馬剃天愛星 ()- 声 - 籔根依泉 / 諸星すみれ
- 生徒会副会長を務める高校1年生。生徒会役員であるにもかかわらずテストの成績が悪いことを気にしている。
志喜屋夢子 ()- 声 - 白田千尋 / 安済知佳
- 生徒会書記を務める高校2年生。派手な見た目をしたギャルだが、その見た目に反してテンションは低い。また、テストの成績も優秀である。
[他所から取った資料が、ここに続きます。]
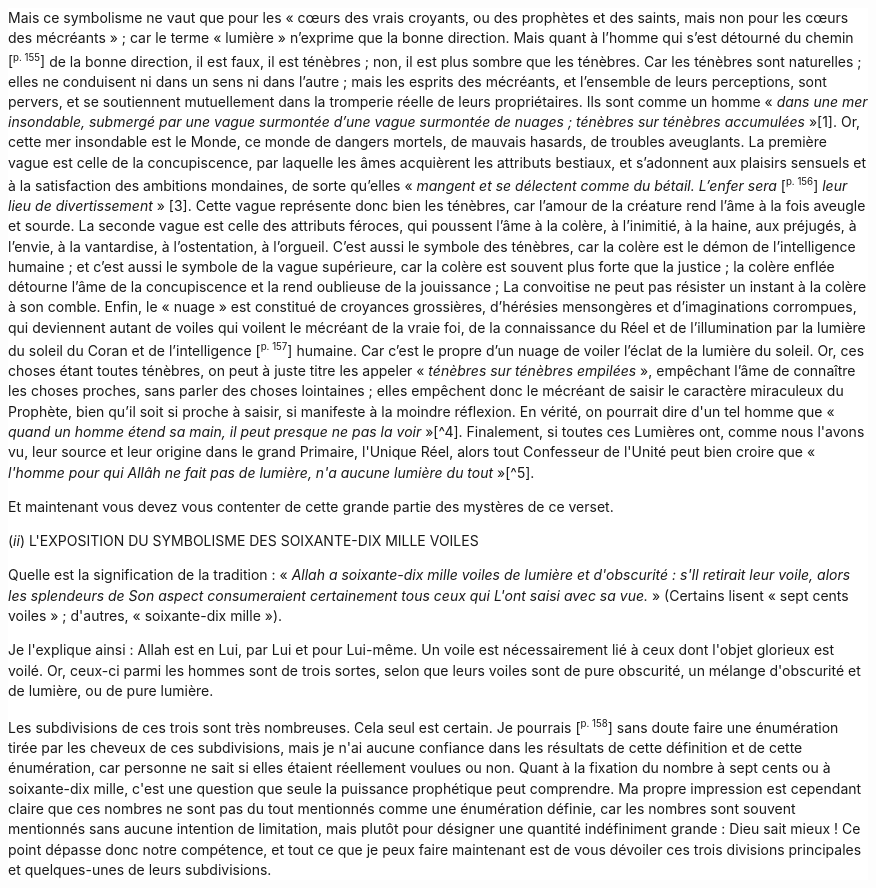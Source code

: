 Mais ce symbolisme ne vaut que pour les « cœurs des vrais croyants, ou des prophètes et des saints, mais non pour les cœurs des mécréants » ; car le terme « lumière » n’exprime que la bonne direction. Mais quant à l’homme qui s’est détourné du chemin <span id="p155">[<sup><small>p. 155</small></sup>]</span> de la bonne direction, il est faux, il est ténèbres ; non, il est plus sombre que les ténèbres. Car les ténèbres sont naturelles ; elles ne conduisent ni dans un sens ni dans l’autre ; mais les esprits des mécréants, et l’ensemble de leurs perceptions, sont pervers, et se soutiennent mutuellement dans la tromperie réelle de leurs propriétaires. Ils sont comme un homme « _dans une mer insondable, submergé par une vague surmontée d’une vague surmontée de nuages ; ténèbres sur ténèbres accumulées_ »[1]. Or, cette mer insondable est le Monde, ce monde de dangers mortels, de mauvais hasards, de troubles aveuglants. La première vague est celle de la concupiscence, par laquelle les âmes acquièrent les attributs bestiaux, et s’adonnent aux plaisirs sensuels et à la satisfaction des ambitions mondaines, de sorte qu’elles « _mangent et se délectent comme du bétail. L’enfer sera_ <span id="p156">[<sup><small>p. 156</small></sup>]</span> _leur lieu de divertissement_ » [3]. Cette vague représente donc bien les ténèbres, car l’amour de la créature rend l’âme à la fois aveugle et sourde. La seconde vague est celle des attributs féroces, qui poussent l’âme à la colère, à l’inimitié, à la haine, aux préjugés, à l’envie, à la vantardise, à l’ostentation, à l’orgueil. C’est aussi le symbole des ténèbres, car la colère est le démon de l’intelligence humaine ; et c’est aussi le symbole de la vague supérieure, car la colère est souvent plus forte que la justice ; la colère enflée détourne l’âme de la concupiscence et la rend oublieuse de la jouissance ; La convoitise ne peut pas résister un instant à la colère à son comble. Enfin, le « nuage » est constitué de croyances grossières, d’hérésies mensongères et d’imaginations corrompues, qui deviennent autant de voiles qui voilent le mécréant de la vraie foi, de la connaissance du Réel et de l’illumination par la lumière du soleil du Coran et de l’intelligence <span id="p157">[<sup><small>p. 157</small></sup>]</span> humaine. Car c’est le propre d’un nuage de voiler l’éclat de la lumière du soleil. Or, ces choses étant toutes ténèbres, on peut à juste titre les appeler « _ténèbres sur ténèbres empilées_ », empêchant l’âme de connaître les choses proches, sans parler des choses lointaines ; elles empêchent donc le mécréant de saisir le caractère miraculeux du Prophète, bien qu’il soit si proche à saisir, si manifeste à la moindre réflexion. En vérité, on pourrait dire d'un tel homme que « _quand un homme étend sa main, il peut presque ne pas la voir_ »[^4]. Finalement, si toutes ces Lumières ont, comme nous l'avons vu, leur source et leur origine dans le grand Primaire, l'Unique Réel, alors tout Confesseur de l'Unité peut bien croire que « _l'homme pour qui Allâh ne fait pas de lumière, n'a aucune lumière du tout_ »[^5].

Et maintenant vous devez vous contenter de cette grande partie des mystères de ce verset.

(_ii_) L'EXPOSITION DU SYMBOLISME DES SOIXANTE-DIX MILLE VOILES

Quelle est la signification de la tradition : « _Allah a soixante-dix mille voiles de lumière et d'obscurité : s'Il retirait leur voile, alors les splendeurs de Son aspect consumeraient certainement tous ceux qui L'ont saisi avec sa vue._ » (Certains lisent « sept cents voiles » ; d'autres, « soixante-dix mille »).

Je l'explique ainsi : Allah est en Lui, par Lui et pour Lui-même. Un voile est nécessairement lié à ceux dont l'objet glorieux est voilé. Or, ceux-ci parmi les hommes sont de trois sortes, selon que leurs voiles sont de pure obscurité, un mélange d'obscurité et de lumière, ou de pure lumière.

Les subdivisions de ces trois sont très nombreuses. Cela seul est certain. Je pourrais <span id="p158">[<sup><small>p. 158</small></sup>]</span> sans doute faire une énumération tirée par les cheveux de ces subdivisions, mais je n'ai aucune confiance dans les résultats de cette définition et de cette énumération, car personne ne sait si elles étaient réellement voulues ou non. Quant à la fixation du nombre à sept cents ou à soixante-dix mille, c'est une question que seule la puissance prophétique peut comprendre. Ma propre impression est cependant claire que ces nombres ne sont pas du tout mentionnés comme une énumération définie, car les nombres sont souvent mentionnés sans aucune intention de limitation, mais plutôt pour désigner une quantité indéfiniment grande : Dieu sait mieux ! Ce point dépasse donc notre compétence, et tout ce que je peux faire maintenant est de vous dévoiler ces trois divisions principales et quelques-unes de leurs subdivisions.


[^2]: La division tripartite suivante de l'âme, avec ses analogues, est platonicienne (voir _République_, livre iv).
[^10]: Il semble inévitable de lire ###. Le pronom féminin ne peut se référer qu'à ###, ce qui est absurde. Le référer à un _masdar_ fourni ne semble pas être dans la manière de notre auteur.
[^11]: Voir S. 26, 23 et suivantes.
[^12]: Lecture de ### pour ###.
[^13]: Cf. S. 41, 11.
[^14]: Voir S. 7, 53.
[^15]: Voir M. pp. \[30, 31\].
[^16]: Voir la Tradition à la p. 2.
[^17]: S. 28, 88.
桜井弘人 ()- 声 - 山内平(オーディオブック)
- 生徒会会計を務める高校1年生。小柄かつ中性的で整った容姿をしている。ひばりの従姉弟であり、彼女のことを「ひば姉」と呼んでいる。
その他学校関係者
綾野光希 ()- 声 - 近衛秀馬 / 小林千晃
- 千早の恋人。和彦とは出身中学が同じで、塾も一緒に通っていたが、友人という間柄ではない。檸檬とは小学校時代からの知り合い。恋愛に関してはかなり鈍感で、檸檬が口にするまで彼女からの好意にも、実は檸檬に初恋していた事にも気付いていなかった。
朝雲千早 ()- 声 - 釜澤希莉 / 上田麗奈
- 光希の恋人。かつて和彦たちと同じ塾に通っており、容姿が良い上に成績優秀なため塾内では有名だった。普段は温厚だが、ストーカー気質で嫉妬深い一面を持つ。電子機器と鉱物に詳しい。
袴田草介 ()- 声 - 山内平 / 逢坂良太
- 華恋の恋人で、杏菜とは幼馴染でもある。イケメンで性格も明るく、クラスでは目立つ存在。だが空気が読めないところがあり、杏菜と和彦の仲を取り持とうとして杏菜を怒らせた。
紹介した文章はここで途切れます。